Odnosząc się do zeznań powoda wskazać należy, że nie można odmówić wiary zeznaniom powoda, że współpracował z pozwaną i że miała zostać zawarta umowa spółki pomiędzy pozwaną, a jego żoną. Również trzeba przyjąć za prawdziwe twierdzenia powoda, że nie uzgodnili odpłatności za parkowanie, ponieważ w sytuacji zawarcia umowy spółki nie miałoby to sensu. Rozbieżności z zeznaniami innych osób dotyczą czasookresu w jakim sprzęt miał pozostawać na terenie posesji G. S.. Powód wskazał, że miało to miejsce do jesieni 2012r. „Traktory poszły gdzieś jesienią 2012r., jedna z tych przyczep ta mniejsza na wióry też jesienią” (k.88). Zeznania w tym zakresie pozostają w sprzeczności z zeznaniami pasierbicy powoda, która wskazała, że sprzęt stał około pół roku „Stały tam jakieś 6 miesięcy” (k.84v.). Dodatkowo według powoda na posesji stało 13-14 jednostek ciężkich, jednakże w trakcie składania zeznań wymienił on tylko 9. W pozwie zostały wymienione wszystkie jednostki wraz z danymi odnośnie tonażu, bądź nazwy. Natomiast zeznania w tym zakresie są bardzo ogólnikowe i niekompletne. Powód twierdził, że ma spisane wszelkie dane odnośnie sprzętu, jednak do dnia wyrokowania ew.dokumenty nie zostały przedłożone do akt. Trzeba też uznać za wiarygodne twierdzenia powoda, że wiosną 2012r. wzywał A. K. do dokonania rozliczeń za plac z jego małżonką Wobec powyższego żądał on rozliczenia od konkubenta pozwanej, a nie od samej pozwanej. Powód nie wspomina także by jego małżonka bezpośrednio dochodziła od pozwanej zapłaty za plac, co należy również, w świetle materiału zebranego w sprawie, za prawdziwe. G. S. miała wysuwać w jego kierunku ciągłe pretensje, wskazując na jego nieudolność i łatwowierność. Miała także żądać, żeby to on załatwił z pozwaną wszelkie kwestie finansowe.

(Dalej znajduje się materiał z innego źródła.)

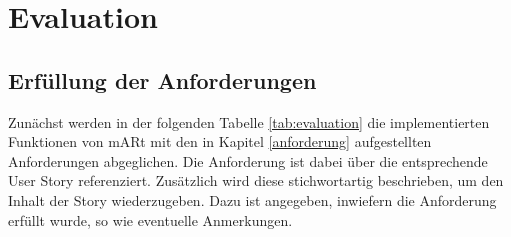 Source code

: 

\chapter{Evaluation}
\label{evaluation}

\section{Erfüllung der Anforderungen}

Zunächst werden in der folgenden Tabelle \ref{tab:evaluation} die implementierten Funktionen von mARt mit den in Kapitel \ref{anforderung} aufgestellten Anforderungen abgeglichen. Die Anforderung ist dabei über die entsprechende User Story referenziert. Zusätzlich wird diese stichwortartig beschrieben, um den Inhalt der Story wiederzugeben. Dazu ist angegeben, inwiefern die Anforderung erfüllt wurde, so wie eventuelle Anmerkungen.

Powód miał się wszystkim zajmować. Zarówno z jego zeznań, jak i z zeznań jego małżonki wynika, że G. S. nie iała wpływu na poczynania męża. Stąd też zeznania G. S. (k.84), że żądała zapłaty bezpośrednio od pozwanej należało podać w wątpliwość. Według Sądu najbardziej prawdopodobną wersją do przyjęcia, jest okoliczność, że G. S. wyraziła zgodę na parkowanie sprzętu pozwanej w czasie, gdy wahała się współpraca z pozwaną, albowiem miała zostać podpisana umowa spółki, następnie nie oponowała z uwagi na fakt, iż jej małżonek współpracował z pozwaną.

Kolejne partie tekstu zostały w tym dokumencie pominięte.